§ WORK REQUEST: Please count how many lines below contain the word "Note" and give nothing but that figure.

§ DATASET RECORDS:
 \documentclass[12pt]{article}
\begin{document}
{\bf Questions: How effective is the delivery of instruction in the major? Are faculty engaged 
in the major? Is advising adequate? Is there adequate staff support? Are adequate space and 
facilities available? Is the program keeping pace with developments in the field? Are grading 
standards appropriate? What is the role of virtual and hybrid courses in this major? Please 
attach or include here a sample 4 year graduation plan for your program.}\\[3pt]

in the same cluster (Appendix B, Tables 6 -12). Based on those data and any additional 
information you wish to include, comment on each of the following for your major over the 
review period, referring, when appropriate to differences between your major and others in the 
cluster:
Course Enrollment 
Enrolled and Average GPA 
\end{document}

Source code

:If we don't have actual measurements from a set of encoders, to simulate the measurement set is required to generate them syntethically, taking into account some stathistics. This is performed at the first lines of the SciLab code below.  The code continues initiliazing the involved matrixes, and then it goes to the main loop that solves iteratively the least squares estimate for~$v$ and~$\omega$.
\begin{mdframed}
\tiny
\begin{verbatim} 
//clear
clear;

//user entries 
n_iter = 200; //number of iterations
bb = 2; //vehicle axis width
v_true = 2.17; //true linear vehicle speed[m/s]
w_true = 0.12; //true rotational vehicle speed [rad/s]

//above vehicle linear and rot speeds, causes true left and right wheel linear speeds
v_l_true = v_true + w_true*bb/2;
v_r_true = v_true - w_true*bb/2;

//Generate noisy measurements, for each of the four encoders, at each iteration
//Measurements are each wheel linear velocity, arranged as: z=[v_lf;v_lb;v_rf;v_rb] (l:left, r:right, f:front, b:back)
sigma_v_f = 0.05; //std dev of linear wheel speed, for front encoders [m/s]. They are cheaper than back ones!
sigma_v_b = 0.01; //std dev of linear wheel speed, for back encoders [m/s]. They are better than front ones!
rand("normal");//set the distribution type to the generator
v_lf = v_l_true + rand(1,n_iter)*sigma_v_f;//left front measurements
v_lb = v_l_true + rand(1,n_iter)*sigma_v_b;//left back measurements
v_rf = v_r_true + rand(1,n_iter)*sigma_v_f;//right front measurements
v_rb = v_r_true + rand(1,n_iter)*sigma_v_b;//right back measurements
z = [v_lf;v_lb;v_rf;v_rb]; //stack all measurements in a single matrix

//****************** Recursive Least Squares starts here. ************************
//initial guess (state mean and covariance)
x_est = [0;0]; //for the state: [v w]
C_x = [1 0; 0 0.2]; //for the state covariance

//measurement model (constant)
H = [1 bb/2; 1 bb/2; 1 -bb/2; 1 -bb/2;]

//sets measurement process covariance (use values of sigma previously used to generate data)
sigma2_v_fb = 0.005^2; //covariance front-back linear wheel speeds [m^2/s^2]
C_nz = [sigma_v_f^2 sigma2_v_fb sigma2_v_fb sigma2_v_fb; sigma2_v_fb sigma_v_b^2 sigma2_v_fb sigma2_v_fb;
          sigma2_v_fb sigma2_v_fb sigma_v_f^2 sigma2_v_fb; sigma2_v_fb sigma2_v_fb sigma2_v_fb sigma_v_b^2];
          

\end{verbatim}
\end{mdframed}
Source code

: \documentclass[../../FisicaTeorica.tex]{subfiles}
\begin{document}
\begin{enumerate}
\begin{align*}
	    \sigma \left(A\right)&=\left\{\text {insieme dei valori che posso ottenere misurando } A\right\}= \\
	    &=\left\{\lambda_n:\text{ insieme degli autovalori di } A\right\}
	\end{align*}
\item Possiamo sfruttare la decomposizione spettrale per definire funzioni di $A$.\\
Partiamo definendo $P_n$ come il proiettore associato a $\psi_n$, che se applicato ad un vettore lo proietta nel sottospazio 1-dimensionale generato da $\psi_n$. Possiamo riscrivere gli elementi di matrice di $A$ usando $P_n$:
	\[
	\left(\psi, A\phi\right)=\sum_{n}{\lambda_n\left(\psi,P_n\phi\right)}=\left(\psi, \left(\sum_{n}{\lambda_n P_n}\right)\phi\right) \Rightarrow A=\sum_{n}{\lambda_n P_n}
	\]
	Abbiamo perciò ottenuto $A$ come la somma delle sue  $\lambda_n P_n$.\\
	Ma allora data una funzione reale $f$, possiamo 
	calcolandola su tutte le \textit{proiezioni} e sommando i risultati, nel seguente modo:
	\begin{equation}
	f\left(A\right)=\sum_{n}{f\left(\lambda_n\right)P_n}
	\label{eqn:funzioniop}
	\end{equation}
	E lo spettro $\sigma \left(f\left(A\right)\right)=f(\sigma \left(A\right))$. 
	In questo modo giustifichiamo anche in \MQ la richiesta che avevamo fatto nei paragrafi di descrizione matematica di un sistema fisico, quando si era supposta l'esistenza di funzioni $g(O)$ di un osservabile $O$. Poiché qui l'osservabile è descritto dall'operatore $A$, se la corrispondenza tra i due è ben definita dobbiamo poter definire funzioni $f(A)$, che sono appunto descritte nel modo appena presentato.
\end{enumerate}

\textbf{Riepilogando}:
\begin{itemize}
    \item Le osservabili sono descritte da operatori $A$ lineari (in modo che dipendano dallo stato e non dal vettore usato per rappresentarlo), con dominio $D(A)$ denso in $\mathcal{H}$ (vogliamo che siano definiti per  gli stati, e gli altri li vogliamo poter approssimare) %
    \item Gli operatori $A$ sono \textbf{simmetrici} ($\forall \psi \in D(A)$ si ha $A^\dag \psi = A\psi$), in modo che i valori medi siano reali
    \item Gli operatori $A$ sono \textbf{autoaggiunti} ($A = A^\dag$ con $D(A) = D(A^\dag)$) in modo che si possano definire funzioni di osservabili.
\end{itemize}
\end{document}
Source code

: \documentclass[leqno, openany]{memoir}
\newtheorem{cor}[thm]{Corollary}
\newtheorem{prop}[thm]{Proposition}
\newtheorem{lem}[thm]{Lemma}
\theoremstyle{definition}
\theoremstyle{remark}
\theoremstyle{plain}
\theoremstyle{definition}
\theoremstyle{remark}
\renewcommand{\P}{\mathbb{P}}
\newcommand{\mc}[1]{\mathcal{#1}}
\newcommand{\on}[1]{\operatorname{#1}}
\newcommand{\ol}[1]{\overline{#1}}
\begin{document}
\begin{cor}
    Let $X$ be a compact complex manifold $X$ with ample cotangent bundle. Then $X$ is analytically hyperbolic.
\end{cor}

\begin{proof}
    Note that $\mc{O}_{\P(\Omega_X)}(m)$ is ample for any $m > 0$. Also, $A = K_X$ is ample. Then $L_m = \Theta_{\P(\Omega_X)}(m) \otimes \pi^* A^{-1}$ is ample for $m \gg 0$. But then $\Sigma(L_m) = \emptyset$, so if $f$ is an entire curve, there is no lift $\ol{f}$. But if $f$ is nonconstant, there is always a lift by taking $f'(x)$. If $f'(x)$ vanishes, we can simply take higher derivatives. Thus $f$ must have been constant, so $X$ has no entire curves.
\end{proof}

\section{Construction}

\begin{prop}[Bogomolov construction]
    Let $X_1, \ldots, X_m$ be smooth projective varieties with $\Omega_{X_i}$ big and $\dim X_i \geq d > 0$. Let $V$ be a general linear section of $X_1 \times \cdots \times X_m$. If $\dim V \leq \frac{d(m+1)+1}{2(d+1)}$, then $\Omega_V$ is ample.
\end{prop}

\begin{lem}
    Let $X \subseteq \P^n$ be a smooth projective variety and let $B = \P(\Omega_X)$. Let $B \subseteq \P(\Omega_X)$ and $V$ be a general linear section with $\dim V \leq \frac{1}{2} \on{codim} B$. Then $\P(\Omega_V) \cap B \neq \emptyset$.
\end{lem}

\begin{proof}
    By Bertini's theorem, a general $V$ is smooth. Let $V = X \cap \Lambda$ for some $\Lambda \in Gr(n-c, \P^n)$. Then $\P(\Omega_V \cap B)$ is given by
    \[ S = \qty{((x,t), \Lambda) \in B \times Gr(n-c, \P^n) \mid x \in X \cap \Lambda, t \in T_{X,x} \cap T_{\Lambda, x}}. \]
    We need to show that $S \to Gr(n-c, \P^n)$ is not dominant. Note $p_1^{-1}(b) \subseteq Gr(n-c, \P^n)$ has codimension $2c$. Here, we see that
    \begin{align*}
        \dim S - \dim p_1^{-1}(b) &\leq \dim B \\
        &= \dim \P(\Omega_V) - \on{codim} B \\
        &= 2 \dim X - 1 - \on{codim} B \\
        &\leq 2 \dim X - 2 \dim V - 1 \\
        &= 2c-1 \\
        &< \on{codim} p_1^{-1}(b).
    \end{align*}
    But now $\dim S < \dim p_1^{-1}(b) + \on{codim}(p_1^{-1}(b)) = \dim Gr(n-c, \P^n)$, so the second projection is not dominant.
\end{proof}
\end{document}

§ REPLY: 2